Credit: John Gaulden

Imagine sitting down with your restaurant staff and throwing the script you’ve used for years out the window. Covid-19 was a change for everyone and has affected us all in many ways, both positive and negative. My experience at The Restaurant at Edmund’s Oast in 2020 introduced me to a new way of seeing my career and the choices I have made in the process.

In the early days of the pandemic, Scott Shor, the owner of Edmund’s, challenged us to rewrite the script and create a restaurant that could survive its hardest test. Though it was a scary time, I never knew I would enjoy my different role as much as I did. I embraced the challenge wholeheartedly and was determined to do my part.

Almost immediately, I began selling whatever desserts I could — from cookie boxes to strawberry pies, and eventually to-go boxes featuring desserts I would have served in the restaurant. I wanted every treat to feel like it had been made with love and care. Within days, regular customers reached out with emails and messages expressing support and gratitude. These connections were fulfilling in a way I’d never experienced before. It was a reminder of the comfort and thoughtfulness desserts can bring, a sentiment I felt the community needed during such a challenging time.

My former pastry chef, Amanee Neirouz, and I had often joked about pastry chefs in Charleston being replaced by soft-serve machines, a trend that was once painfully accurate. But in that pandemic moment, there was a real demand for desserts with substance, flavor and a personal touch — desserts made with intention. Slowly, I began questioning the traditional dessert menu format. Why only offer three desserts? Why not two or, in my case, eight? Why limit ourselves to plated desserts? These questions opened the door to creativity and reinvention, marking my first taste of entrepreneurship — and I loved it.

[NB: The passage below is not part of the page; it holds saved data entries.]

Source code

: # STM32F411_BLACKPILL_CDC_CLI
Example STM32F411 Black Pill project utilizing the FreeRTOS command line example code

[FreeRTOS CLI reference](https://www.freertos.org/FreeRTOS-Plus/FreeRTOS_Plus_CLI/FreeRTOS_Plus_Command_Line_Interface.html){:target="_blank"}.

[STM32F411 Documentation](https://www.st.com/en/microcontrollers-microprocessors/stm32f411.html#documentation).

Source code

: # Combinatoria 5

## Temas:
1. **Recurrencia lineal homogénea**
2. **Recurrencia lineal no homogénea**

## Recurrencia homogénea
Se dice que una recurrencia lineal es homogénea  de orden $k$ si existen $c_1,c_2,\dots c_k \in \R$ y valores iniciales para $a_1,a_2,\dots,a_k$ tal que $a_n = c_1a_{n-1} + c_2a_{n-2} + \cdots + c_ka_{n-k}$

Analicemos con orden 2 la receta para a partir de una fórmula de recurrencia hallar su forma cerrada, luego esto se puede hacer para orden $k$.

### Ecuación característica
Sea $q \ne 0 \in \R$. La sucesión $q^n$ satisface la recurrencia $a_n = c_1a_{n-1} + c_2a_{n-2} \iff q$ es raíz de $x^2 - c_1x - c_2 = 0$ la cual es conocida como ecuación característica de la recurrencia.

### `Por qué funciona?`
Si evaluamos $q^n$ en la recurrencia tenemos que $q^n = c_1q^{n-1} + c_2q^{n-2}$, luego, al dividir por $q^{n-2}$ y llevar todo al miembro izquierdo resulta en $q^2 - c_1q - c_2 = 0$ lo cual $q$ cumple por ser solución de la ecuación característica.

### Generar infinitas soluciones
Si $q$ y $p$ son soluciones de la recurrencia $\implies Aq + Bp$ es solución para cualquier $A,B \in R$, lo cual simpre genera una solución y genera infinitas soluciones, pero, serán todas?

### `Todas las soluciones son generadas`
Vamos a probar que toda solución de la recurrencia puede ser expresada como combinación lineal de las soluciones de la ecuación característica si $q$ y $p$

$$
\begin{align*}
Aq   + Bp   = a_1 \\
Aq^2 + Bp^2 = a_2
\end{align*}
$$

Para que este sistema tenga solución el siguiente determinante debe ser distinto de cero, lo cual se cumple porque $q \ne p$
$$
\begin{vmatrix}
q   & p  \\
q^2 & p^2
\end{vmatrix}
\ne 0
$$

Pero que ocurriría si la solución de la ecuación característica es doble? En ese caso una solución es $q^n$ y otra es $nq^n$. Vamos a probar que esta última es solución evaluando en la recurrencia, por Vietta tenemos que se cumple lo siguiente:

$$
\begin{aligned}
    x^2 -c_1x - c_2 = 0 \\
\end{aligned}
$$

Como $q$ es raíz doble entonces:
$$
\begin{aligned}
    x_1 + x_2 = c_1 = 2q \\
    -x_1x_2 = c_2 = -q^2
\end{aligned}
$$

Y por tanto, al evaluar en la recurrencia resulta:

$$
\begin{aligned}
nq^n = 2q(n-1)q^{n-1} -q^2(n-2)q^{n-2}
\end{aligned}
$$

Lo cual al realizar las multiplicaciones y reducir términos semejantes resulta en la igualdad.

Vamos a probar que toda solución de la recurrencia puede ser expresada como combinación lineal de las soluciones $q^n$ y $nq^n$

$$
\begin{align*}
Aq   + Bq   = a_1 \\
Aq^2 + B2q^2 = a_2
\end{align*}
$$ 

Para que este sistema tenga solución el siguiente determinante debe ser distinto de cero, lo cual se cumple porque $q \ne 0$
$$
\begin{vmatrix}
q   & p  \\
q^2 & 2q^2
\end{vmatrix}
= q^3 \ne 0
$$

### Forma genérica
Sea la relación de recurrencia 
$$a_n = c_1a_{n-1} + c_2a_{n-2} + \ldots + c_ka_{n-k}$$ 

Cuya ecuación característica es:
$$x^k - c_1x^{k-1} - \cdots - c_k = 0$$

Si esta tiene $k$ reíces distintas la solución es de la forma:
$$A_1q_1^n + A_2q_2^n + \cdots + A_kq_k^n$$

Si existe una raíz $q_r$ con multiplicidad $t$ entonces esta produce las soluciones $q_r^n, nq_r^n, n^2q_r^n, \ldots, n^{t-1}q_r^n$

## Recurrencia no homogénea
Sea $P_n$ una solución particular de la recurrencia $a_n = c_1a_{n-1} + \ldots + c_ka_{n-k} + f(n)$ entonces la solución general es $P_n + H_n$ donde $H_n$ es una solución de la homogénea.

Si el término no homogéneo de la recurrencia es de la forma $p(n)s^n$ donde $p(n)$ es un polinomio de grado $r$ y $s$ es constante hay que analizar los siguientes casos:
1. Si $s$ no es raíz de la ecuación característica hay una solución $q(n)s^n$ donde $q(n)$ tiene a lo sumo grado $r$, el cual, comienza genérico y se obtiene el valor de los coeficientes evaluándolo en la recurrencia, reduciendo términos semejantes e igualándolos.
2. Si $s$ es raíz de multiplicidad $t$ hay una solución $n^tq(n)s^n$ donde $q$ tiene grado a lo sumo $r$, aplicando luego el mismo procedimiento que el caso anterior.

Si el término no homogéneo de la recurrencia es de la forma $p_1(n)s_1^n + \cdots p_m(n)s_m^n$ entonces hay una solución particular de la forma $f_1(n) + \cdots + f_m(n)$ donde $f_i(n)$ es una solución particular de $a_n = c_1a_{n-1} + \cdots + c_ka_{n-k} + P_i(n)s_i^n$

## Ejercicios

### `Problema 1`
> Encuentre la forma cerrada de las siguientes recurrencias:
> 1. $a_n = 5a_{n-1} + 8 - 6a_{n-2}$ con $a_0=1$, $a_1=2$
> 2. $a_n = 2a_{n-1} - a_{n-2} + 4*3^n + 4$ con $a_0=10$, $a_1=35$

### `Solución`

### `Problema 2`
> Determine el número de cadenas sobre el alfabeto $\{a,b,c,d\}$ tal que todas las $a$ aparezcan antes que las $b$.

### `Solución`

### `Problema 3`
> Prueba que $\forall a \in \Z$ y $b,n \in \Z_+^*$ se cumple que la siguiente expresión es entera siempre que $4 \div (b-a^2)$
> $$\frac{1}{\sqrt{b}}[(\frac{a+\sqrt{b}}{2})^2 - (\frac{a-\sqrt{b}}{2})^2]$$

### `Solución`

My career had always been detail-oriented. Crafting a single dessert often became an exercise in patience, rigorously testing recipes to achieve the perfect balance of sweet, salty, bitter and acidic notes. While I thrived on this minutiae, I rarely looked at the bigger picture. I moved from pastry cook to pastry chef to executive pastry chef, eventually creating dessert programs for multiple concepts. My love of learning, baking science and recipe development served me well in these roles, but the pandemic taught me something different. I could share my desserts and my vision more authentically, connecting with guests in meaningful and real ways. Authenticity — in both my personal and professional life — has become one of my greatest values.

As I leaned into collaboration and pop-up events, I curated projects that were inspiring and challenging. Along the way, I met Chef Nikko Cagalanan, an unconventional chef with freedom, ambition and originality that I deeply admire. Nikko wasn’t focused on climbing the traditional culinary ladder, and his approach to the industry felt refreshing. In Charleston’s tight-knit culinary world, collaborators like Nikko became friends and colleagues, inspiring me to take a leap of my own.

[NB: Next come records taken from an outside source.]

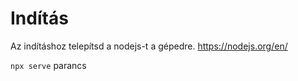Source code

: # Indítás

Az indításhoz telepítsd a nodejs-t a gépedre. https://nodejs.org/en/

`npx serve` parancs
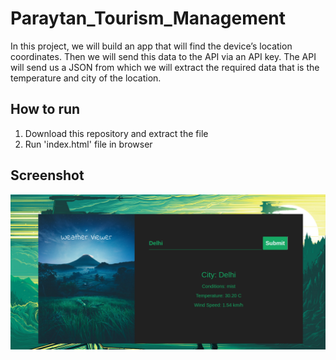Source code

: # Paraytan_Tourism_Management

In this project, we will build an app that will find the device’s location coordinates. Then we will send this data to the API via an API key. The API will send us a JSON from which we will extract the required data that is the temperature and city of the location.


## How to run
1. Download this repository and extract the file
2. Run 'index.html' file in browser


## Screenshot
![Screenshot](Screenshhot.png)
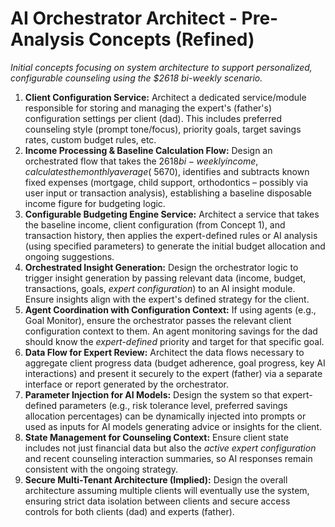 # AI Orchestrator Architect - Pre-Analysis Concepts (Refined)

*Initial concepts focusing on system architecture to support personalized, configurable counseling using the $2618 bi-weekly scenario.*

1.  **Client Configuration Service:** Architect a dedicated service/module responsible for storing and managing the expert's (father's) configuration settings per client (dad). This includes preferred counseling style (prompt tone/focus), priority goals, target savings rates, custom budget rules, etc.
2.  **Income Processing & Baseline Calculation Flow:** Design an orchestrated flow that takes the $2618 bi-weekly income, calculates the monthly average (~$5670), identifies and subtracts known fixed expenses (mortgage, child support, orthodontics – possibly via user input or transaction analysis), establishing a baseline disposable income figure for budgeting logic.
3.  **Configurable Budgeting Engine Service:** Architect a service that takes the baseline income, client configuration (from Concept 1), and transaction history, then applies the expert-defined rules or AI analysis (using specified parameters) to generate the initial budget allocation and ongoing suggestions.
4.  **Orchestrated Insight Generation:** Design the orchestrator logic to trigger insight generation by passing relevant data (income, budget, transactions, goals, *expert configuration*) to an AI insight module. Ensure insights align with the expert's defined strategy for the client.
5.  **Agent Coordination with Configuration Context:** If using agents (e.g., Goal Monitor), ensure the orchestrator passes the relevant client configuration context to them. An agent monitoring savings for the dad should know the *expert-defined* priority and target for that specific goal.
6.  **Data Flow for Expert Review:** Architect the data flows necessary to aggregate client progress data (budget adherence, goal progress, key AI interactions) and present it securely to the expert (father) via a separate interface or report generated by the orchestrator.
7.  **Parameter Injection for AI Models:** Design the system so that expert-defined parameters (e.g., risk tolerance level, preferred savings allocation percentages) can be dynamically injected into prompts or used as inputs for AI models generating advice or insights for the client.
8.  **State Management for Counseling Context:** Ensure client state includes not just financial data but also the *active expert configuration* and recent counseling interaction summaries, so AI responses remain consistent with the ongoing strategy.
9.  **Secure Multi-Tenant Architecture (Implied):** Design the overall architecture assuming multiple clients will eventually use the system, ensuring strict data isolation between clients and secure access controls for both clients (dad) and experts (father). 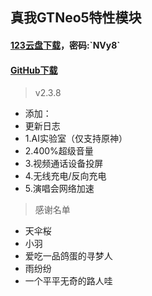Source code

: ## 真我GTNeo5特性模块
#### [123云盘下载](https://www.123912.com/s/qEaeVv-9ThTH?)，密码:`NVy8`
#### [GitHub下载](https://github.com/Deuteriunt/realme_GT_Neo5_module/releases)

> v2.3.8
 - 添加：
 - 更新日志
 - 1.AI实验室（仅支持原神）
 - 2.400%超级音量
 - 3.视频通话设备投屏
 - 4.无线充电/反向充电
 - 5.演唱会网络加速

> 感谢名单
 - 天伞桜
 - 小羽
 - 爱吃一品鸽蛋的寻梦人
 - 雨纷纷
 - 一个平平无奇的路人哇
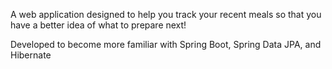 A web application designed to help you track your recent meals so that you have a better idea of what to prepare next!

Developed to become more familiar with Spring Boot, Spring Data JPA, and Hibernate
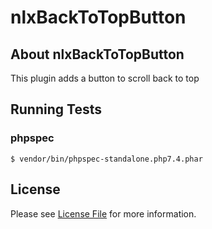 # nlxBackToTopButton

## About nlxBackToTopButton

This plugin adds a button to scroll back to top

## Running Tests

### phpspec

    $ vendor/bin/phpspec-standalone.php7.4.phar

## License

Please see [License File](LICENSE) for more information.
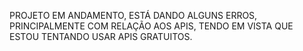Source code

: PROJETO EM ANDAMENTO, ESTÁ DANDO ALGUNS ERROS, PRINCIPALMENTE COM RELAÇÃO AOS APIS, TENDO EM VISTA QUE ESTOU TENTANDO USAR APIS GRATUITOS.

After leaving Edmund’s, I focused on refining my craft and gaining experience with multiple concepts. But I missed the connections — the ability to create and fill exciting new worlds. It was time. Along with my business partner, Paula Kramer, I launched ROXA, a petite dessert pop-up. Paula, now married to Chef Nikko, shares a similar ethos. At ROXA, we currently operate a residency at 218 President St., offering themed six-course dessert tastings. Together, we get to build new culinary worlds. It’s been exhilarating and terrifying, but sometimes, your gut knows exactly what you need. This leap has been the best one yet.

I’m not suggesting that everyone should quit their job and start over. For many, that’s simply not feasible. But I am encouraging you to look out, not just up. Sometimes, the ladder you’re climbing might not lead to where you truly want to be. Question how you do what you do. My best advice? Find the things you love and make sure you’re doing them as much as you can. Life is too sweet not to.